I'm getting kernel messages printed to the console. I don't want it to do that. I know why it's doing that:

# cat /proc/sys/kernel/printk
8     4     1     3

But I don't know how that first value is getting set to 8, and I want whatever is doing it to stop.

I've looked in the kernel config; it has CONFIG_DEFAULT_MESSAGE_LOGLEVEL=4 and no built-in command line.

I've looked in the boot command line; it has quiet. I've tried changing it to quiet loglevel=4, but this hasn't helped.

/etc/sysctl.conf has kernel.printk = 3 4 1 3 (and it's not commented out).

I tried grepping for anything else that might have set printk, but I couldn't find anything useful. (That may just mean that I didn't look in the right places or for the right things though.)
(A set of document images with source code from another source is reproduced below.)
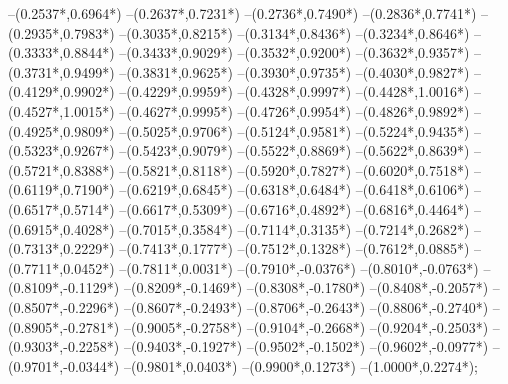 {	--({0.2537*\xskala},{0.6964*\yskala})
	--({0.2637*\xskala},{0.7231*\yskala})
	--({0.2736*\xskala},{0.7490*\yskala})
	--({0.2836*\xskala},{0.7741*\yskala})
	--({0.2935*\xskala},{0.7983*\yskala})
	--({0.3035*\xskala},{0.8215*\yskala})
	--({0.3134*\xskala},{0.8436*\yskala})
	--({0.3234*\xskala},{0.8646*\yskala})
	--({0.3333*\xskala},{0.8844*\yskala})
	--({0.3433*\xskala},{0.9029*\yskala})
	--({0.3532*\xskala},{0.9200*\yskala})
	--({0.3632*\xskala},{0.9357*\yskala})
	--({0.3731*\xskala},{0.9499*\yskala})
	--({0.3831*\xskala},{0.9625*\yskala})
	--({0.3930*\xskala},{0.9735*\yskala})
	--({0.4030*\xskala},{0.9827*\yskala})
	--({0.4129*\xskala},{0.9902*\yskala})
	--({0.4229*\xskala},{0.9959*\yskala})
	--({0.4328*\xskala},{0.9997*\yskala})
	--({0.4428*\xskala},{1.0016*\yskala})
	--({0.4527*\xskala},{1.0015*\yskala})
	--({0.4627*\xskala},{0.9995*\yskala})
	--({0.4726*\xskala},{0.9954*\yskala})
	--({0.4826*\xskala},{0.9892*\yskala})
	--({0.4925*\xskala},{0.9809*\yskala})
	--({0.5025*\xskala},{0.9706*\yskala})
	--({0.5124*\xskala},{0.9581*\yskala})
	--({0.5224*\xskala},{0.9435*\yskala})
	--({0.5323*\xskala},{0.9267*\yskala})
	--({0.5423*\xskala},{0.9079*\yskala})
	--({0.5522*\xskala},{0.8869*\yskala})
	--({0.5622*\xskala},{0.8639*\yskala})
	--({0.5721*\xskala},{0.8388*\yskala})
	--({0.5821*\xskala},{0.8118*\yskala})
	--({0.5920*\xskala},{0.7827*\yskala})
	--({0.6020*\xskala},{0.7518*\yskala})
	--({0.6119*\xskala},{0.7190*\yskala})
	--({0.6219*\xskala},{0.6845*\yskala})
	--({0.6318*\xskala},{0.6484*\yskala})
	--({0.6418*\xskala},{0.6106*\yskala})
	--({0.6517*\xskala},{0.5714*\yskala})
	--({0.6617*\xskala},{0.5309*\yskala})
	--({0.6716*\xskala},{0.4892*\yskala})
	--({0.6816*\xskala},{0.4464*\yskala})
	--({0.6915*\xskala},{0.4028*\yskala})
	--({0.7015*\xskala},{0.3584*\yskala})
	--({0.7114*\xskala},{0.3135*\yskala})
	--({0.7214*\xskala},{0.2682*\yskala})
	--({0.7313*\xskala},{0.2229*\yskala})
	--({0.7413*\xskala},{0.1777*\yskala})
	--({0.7512*\xskala},{0.1328*\yskala})
	--({0.7612*\xskala},{0.0885*\yskala})
	--({0.7711*\xskala},{0.0452*\yskala})
	--({0.7811*\xskala},{0.0031*\yskala})
	--({0.7910*\xskala},{-0.0376*\yskala})
	--({0.8010*\xskala},{-0.0763*\yskala})
	--({0.8109*\xskala},{-0.1129*\yskala})
	--({0.8209*\xskala},{-0.1469*\yskala})
	--({0.8308*\xskala},{-0.1780*\yskala})
	--({0.8408*\xskala},{-0.2057*\yskala})
	--({0.8507*\xskala},{-0.2296*\yskala})
	--({0.8607*\xskala},{-0.2493*\yskala})
	--({0.8706*\xskala},{-0.2643*\yskala})
	--({0.8806*\xskala},{-0.2740*\yskala})
	--({0.8905*\xskala},{-0.2781*\yskala})
	--({0.9005*\xskala},{-0.2758*\yskala})
	--({0.9104*\xskala},{-0.2668*\yskala})
	--({0.9204*\xskala},{-0.2503*\yskala})
	--({0.9303*\xskala},{-0.2258*\yskala})
	--({0.9403*\xskala},{-0.1927*\yskala})
	--({0.9502*\xskala},{-0.1502*\yskala})
	--({0.9602*\xskala},{-0.0977*\yskala})
	--({0.9701*\xskala},{-0.0344*\yskala})
	--({0.9801*\xskala},{0.0403*\yskala})
	--({0.9900*\xskala},{0.1273*\yskala})
	--({1.0000*\xskala},{0.2274*\yskala});
}
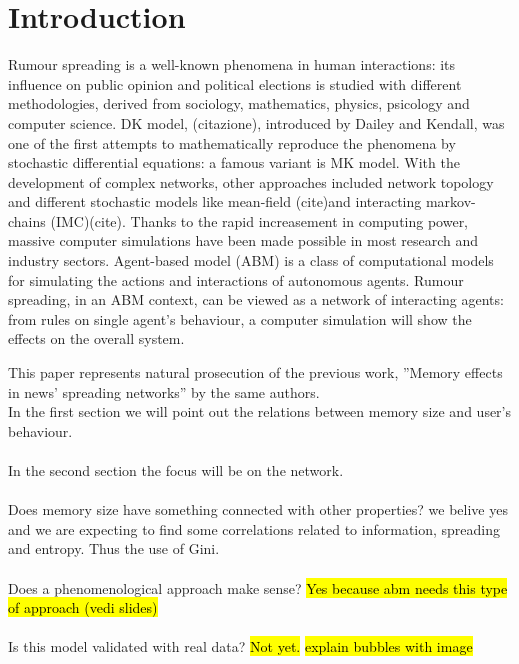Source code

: \section{Introduction}
Rumour spreading is a well-known phenomena in human interactions: its influence on public opinion and political elections is studied with different methodologies, derived from sociology, mathematics, physics, psicology and computer science.
DK model, (citazione), introduced by Dailey and Kendall, was one of the first attempts to mathematically reproduce the phenomena by stochastic differential equations: a famous variant is MK model.
With the development of complex networks, other approaches included network topology 
and different stochastic models like mean-field (cite)and interacting markov-chains (IMC)(cite).
Thanks to the rapid increasement in computing power, massive computer simulations have been made possible in most research and industry sectors.
Agent-based model (ABM) is a class of computational models for simulating the actions and interactions of autonomous agents.
Rumour spreading, in an ABM context, can be viewed as a network of interacting agents: from rules on single agent's behaviour,  a computer simulation will show the effects on the overall system.



This paper represents natural prosecution of the previous work,
''Memory effects in news' spreading networks'' by the same authors.\\



In the first section we will point out the relations between memory size
and user's behaviour. \\ \\
In the second section the focus will be on the network.\\ \\
Does memory size have something connected with other properties?
we belive yes and we are expecting to find some correlations related
to information, spreading and entropy. Thus the use of Gini.\\ \\
Does a phenomenological approach make sense? \hl{Yes because abm needs
this type of approach (vedi slides)}\\ \\
Is this model validated with real data? \hl{Not yet.}
\hl{explain bubbles with image}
$ grep console /etc/rsyslog.conf
# I like to have messages displayed on the console, but only on a virtual
# console I usually leave idle.
# The named pipe /dev/xconsole is for the `xconsole' utility.  To use it,
# you must invoke `xconsole' with the `-file' option:
#    $ xconsole -file /dev/xconsole [...]
         *.notice;*.warn       |/dev/xconsole

Where else can I look? (Granted, I could probably rewrite /proc/sys/kernel/printk in some boot script, but there has to be a better way.)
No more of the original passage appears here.